Banner slid him his. Shuri looked over as Peter made to stride away and said firmly over her shoulder, “Five minutes, no more.”

“Yes ma'am,” said Peter, and sidled into the hallway.

Davis picked up on the second ring. “You callin' me from this dimension?”

“Uh-huh.”

“I hear they practically had to scrape your atoms off the walls.”

That wasn't far from the truth. He was kind of amused by the concern coming from someone who not three days ago had tried to kill him, but it wasn't the first time a friendship had progressed in a similar fashion. He glanced down the hallway, which was clear.“Well, I'm in one piece again. Mostly held together by spit and duct tape and radiation.”

“Is that even a change of pace?”

“You call just to annoy me?”

“Naw, that's a perk. Thought I'd tell you I gave MJ the heads up, once you were in the clear.” Aaron's voice momentarily lost its slickness. “I thought about bringing her over when things looked bad, but...” He trailed off. “Well, you weren't pretty. It seemed...kinder if she didn't see you looking like that.”

That was very possibly true, though Peter suspected MJ would have preferred a say in the matter. Still, what Davis said interested him.

“You said 'kind,'” Peter said into the phone. “When's the last time you made the choice you felt was kinder?”

“Well, I like MJ.”

“Sure,” Peter agreed. “But what about the people you don't like? Will you still do the kind thing then?”

Aaron didn't answer right away.

“ _I_ did, for you,” Peter said frankly. Unconsciously he'd drifted over to a window overlooking the expansive grounds the Hudson Valley base stood on. Snow blanketed most of it, and more seemed imminent. “That's not vanity talking. It's _hard_ to be kind, you know, especially when you're justified in being harsh. You hadn't earned mercy, not even knowing you'd die for Miles—it could have blown up in my face. It has before. It might blow up in yours, one day. It will almost certainly blow up in Miles's. It's one thing to spare a rotten life, it's another thing to go save it. So what will you do?”

Eventually Aaron said, “I don't know.” He sounded troubled.

Peter hadn't really expected an answer. “Well, at least keep asking yourself. Set a reminder on your phone or something. A conscience isn't a credit score, it's not just about being sort of good enough.” His own credit history in that (or any) department wasn't stellar as of late, but he had time to improve it.

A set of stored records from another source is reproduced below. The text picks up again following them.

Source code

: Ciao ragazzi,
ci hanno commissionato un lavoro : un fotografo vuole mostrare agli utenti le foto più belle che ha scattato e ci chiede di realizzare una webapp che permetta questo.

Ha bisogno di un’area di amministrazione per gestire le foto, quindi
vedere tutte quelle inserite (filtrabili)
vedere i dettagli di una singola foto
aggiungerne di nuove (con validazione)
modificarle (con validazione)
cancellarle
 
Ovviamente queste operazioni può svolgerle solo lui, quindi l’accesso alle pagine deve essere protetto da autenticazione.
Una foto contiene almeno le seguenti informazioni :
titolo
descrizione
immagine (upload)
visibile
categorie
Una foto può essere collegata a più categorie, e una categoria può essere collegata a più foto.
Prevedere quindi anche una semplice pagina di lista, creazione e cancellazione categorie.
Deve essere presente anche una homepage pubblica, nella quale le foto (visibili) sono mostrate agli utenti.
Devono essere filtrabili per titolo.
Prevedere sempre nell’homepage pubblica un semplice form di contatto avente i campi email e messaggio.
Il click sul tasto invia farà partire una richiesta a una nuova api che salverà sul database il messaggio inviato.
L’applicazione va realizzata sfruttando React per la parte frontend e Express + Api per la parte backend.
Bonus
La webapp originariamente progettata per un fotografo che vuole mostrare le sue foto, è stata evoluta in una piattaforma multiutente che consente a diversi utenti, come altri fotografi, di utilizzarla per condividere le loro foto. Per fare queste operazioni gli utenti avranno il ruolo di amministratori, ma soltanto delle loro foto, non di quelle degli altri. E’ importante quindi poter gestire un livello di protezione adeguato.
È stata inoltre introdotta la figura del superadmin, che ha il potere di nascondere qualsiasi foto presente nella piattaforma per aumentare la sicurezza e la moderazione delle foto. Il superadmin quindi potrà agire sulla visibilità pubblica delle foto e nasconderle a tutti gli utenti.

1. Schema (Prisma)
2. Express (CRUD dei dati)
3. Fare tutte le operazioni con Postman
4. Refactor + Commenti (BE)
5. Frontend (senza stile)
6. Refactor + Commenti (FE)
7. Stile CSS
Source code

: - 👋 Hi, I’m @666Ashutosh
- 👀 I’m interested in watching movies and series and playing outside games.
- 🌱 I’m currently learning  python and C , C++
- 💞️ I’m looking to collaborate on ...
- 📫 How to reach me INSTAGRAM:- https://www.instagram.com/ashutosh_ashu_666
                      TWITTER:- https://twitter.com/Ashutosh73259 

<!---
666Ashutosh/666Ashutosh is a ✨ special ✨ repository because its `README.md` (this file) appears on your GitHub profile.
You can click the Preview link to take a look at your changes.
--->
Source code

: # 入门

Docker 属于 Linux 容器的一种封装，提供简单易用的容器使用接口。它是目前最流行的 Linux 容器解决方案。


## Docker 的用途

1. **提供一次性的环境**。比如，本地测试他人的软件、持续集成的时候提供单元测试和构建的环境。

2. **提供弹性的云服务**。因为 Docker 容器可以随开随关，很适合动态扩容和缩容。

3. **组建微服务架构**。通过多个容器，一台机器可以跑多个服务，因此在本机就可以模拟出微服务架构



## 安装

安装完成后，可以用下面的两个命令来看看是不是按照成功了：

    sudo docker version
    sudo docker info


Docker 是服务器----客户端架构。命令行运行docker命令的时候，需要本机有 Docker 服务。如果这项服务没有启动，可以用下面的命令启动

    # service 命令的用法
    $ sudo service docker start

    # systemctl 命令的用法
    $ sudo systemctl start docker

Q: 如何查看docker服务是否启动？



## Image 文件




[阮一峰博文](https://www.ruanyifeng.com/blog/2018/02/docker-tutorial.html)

Aaron said: “Thank you, Dear Abby,” but Peter sensed something more than sarcasm there. “Can't believe I'm snitching to the Feds now.”

“May you snitch long and prosper.”

If an eye roll were audible, Peter would have heard it then. “So what made you think it wouldn't blow up in your face _this_ time?” asked Davis.

“I can sniff out a threat, and you stopped being one. It's spider-sense.” Though Davis couldn't see it, Peter tapped his brow. “Which, apparently, does _not_ alert me to eavesdroppers listening to secret conversations about magic.”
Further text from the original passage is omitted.